Ce qui, selon l’avis d’économistes de l’époque comme d’aujourd’hui, avait aggravé la Grande Dépression. Et le quotidien de conclure : « Sous la présidence de Monsieur Trump, la politique étrangère américaine tout entière retourne à l’ère Smoot-Hawley. À cette époque les guerres commerciales avaient toutes les chances de se transformer en vraie guerre. Mais cette leçon de l’histoire, Donald Trump ne l’a apparemment pas apprise ».

Saison cyclonique en Haïti : « rien ne remplace une bonne préparation »
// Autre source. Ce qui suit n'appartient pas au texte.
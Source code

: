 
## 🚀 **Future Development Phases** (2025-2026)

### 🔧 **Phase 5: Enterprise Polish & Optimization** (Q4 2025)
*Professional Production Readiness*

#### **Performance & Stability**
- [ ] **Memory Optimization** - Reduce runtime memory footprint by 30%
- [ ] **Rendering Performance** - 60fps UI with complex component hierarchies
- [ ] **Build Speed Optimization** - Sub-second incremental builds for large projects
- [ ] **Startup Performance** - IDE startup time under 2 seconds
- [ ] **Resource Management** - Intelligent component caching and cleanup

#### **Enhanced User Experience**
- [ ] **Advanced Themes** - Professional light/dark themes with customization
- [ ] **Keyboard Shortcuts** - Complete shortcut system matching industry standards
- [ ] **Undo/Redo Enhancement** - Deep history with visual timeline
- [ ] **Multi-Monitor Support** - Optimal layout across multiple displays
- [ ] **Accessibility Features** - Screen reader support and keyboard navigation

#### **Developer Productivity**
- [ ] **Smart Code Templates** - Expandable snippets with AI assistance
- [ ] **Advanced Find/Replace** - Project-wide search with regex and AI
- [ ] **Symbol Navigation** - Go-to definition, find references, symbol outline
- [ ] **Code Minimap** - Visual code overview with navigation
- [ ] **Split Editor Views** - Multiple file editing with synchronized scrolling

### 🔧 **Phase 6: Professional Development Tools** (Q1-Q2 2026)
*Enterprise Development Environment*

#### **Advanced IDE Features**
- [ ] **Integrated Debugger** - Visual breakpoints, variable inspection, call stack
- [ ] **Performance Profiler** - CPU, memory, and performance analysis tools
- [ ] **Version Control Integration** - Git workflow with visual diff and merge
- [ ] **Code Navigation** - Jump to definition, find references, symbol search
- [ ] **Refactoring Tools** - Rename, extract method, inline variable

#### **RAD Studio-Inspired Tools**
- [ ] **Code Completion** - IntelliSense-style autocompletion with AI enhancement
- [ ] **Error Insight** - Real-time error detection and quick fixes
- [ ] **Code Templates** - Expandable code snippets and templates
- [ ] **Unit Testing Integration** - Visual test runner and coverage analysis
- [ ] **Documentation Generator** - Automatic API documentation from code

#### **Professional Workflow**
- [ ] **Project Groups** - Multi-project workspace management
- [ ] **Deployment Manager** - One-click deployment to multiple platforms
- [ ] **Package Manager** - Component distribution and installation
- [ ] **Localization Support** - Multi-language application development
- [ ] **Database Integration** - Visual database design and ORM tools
Mark Lowcock, secrétaire général adjoint aux Affaires humanitaires de l’ONU, a lancé un appel d’alerte à l’adresse des Haïtiens : « Les ouragans sont en route, soyez prêts ». Selon le quotidien Le National, MarK Lowcock était en Haïti en début de semaine pour superviser la préparation aux risques de la saison cyclonique. Le responsable onusien a expliqué que, certes, un « fonds de 500 millions de dollars » était disponible pour venir en aide « à un pays frappé par une catastrophe majeure » mais que « rien ne peut remplacer une bonne préparation ».
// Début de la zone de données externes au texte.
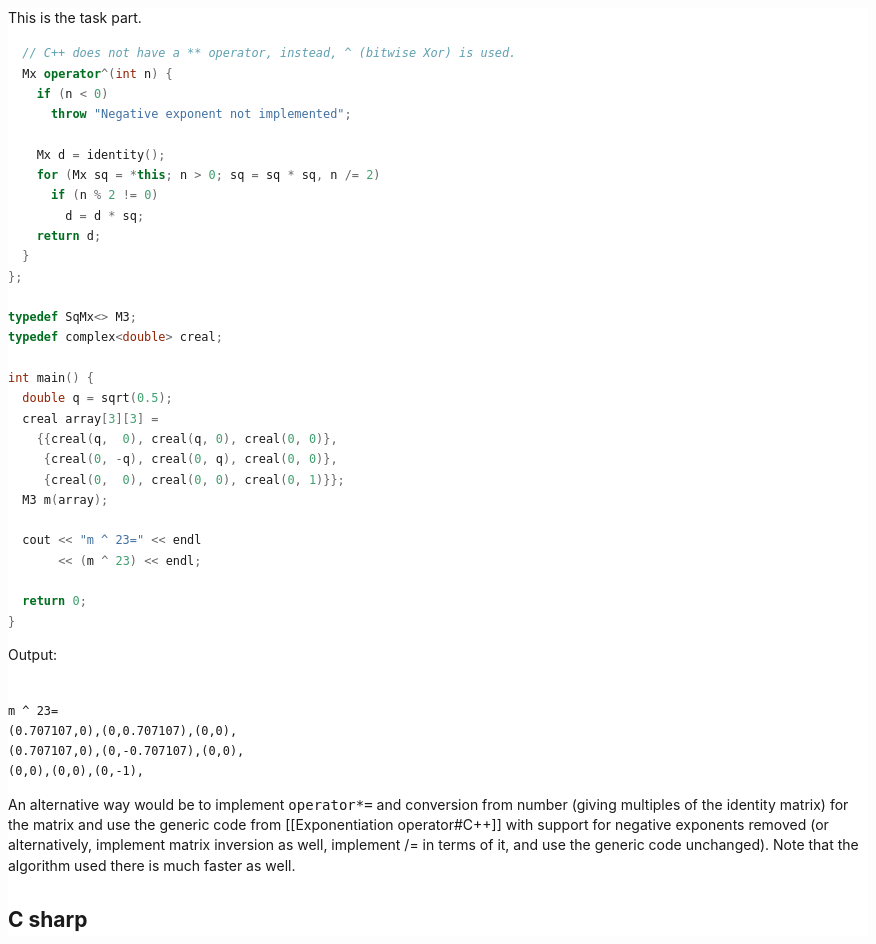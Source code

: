 This is the task part.

```cpp
  // C++ does not have a ** operator, instead, ^ (bitwise Xor) is used.
  Mx operator^(int n) {
    if (n < 0)
      throw "Negative exponent not implemented";

    Mx d = identity();
    for (Mx sq = *this; n > 0; sq = sq * sq, n /= 2)
      if (n % 2 != 0)
        d = d * sq;
    return d;
  } 
};

typedef SqMx<> M3;
typedef complex<double> creal;

int main() {
  double q = sqrt(0.5);
  creal array[3][3] =
    {{creal(q,  0), creal(q, 0), creal(0, 0)},
     {creal(0, -q), creal(0, q), creal(0, 0)},
     {creal(0,  0), creal(0, 0), creal(0, 1)}};
  M3 m(array);

  cout << "m ^ 23=" << endl
       << (m ^ 23) << endl;

  return 0;
}
```

Output:

```txt

m ^ 23=
(0.707107,0),(0,0.707107),(0,0),
(0.707107,0),(0,-0.707107),(0,0),
(0,0),(0,0),(0,-1),

```


An alternative way would be to implement <tt>operator*=</tt> and conversion from number (giving multiples of the identity matrix) for the matrix and use the generic code from [[Exponentiation operator#C++]] with support for negative exponents removed (or alternatively, implement matrix inversion as well, implement /= in terms of it, and use the generic code unchanged). Note that the algorithm used there is much faster as well.


## C sharp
Des experts des Nations unies sont d’ailleurs attendus en Haïti pour la fin du mois de juillet. Ils organiseront, « de concert avec le gouvernement, des exercices de simulation un peu partout à travers le pays ». Et le temps presse. « Selon les prévisions », souligne encore Le National, « une quinzaine de tempêtes sont attendues dans le bassin de la Caraïbe » en 2018, alors que la moyenne « est de 12 par année ». Parmi les systèmes cycloniques prévus, 6 à 7 se transformeront en ouragans, « dont 4 pourraient se révéler redoutables » et potentiellement « désastreux pour Haïti ».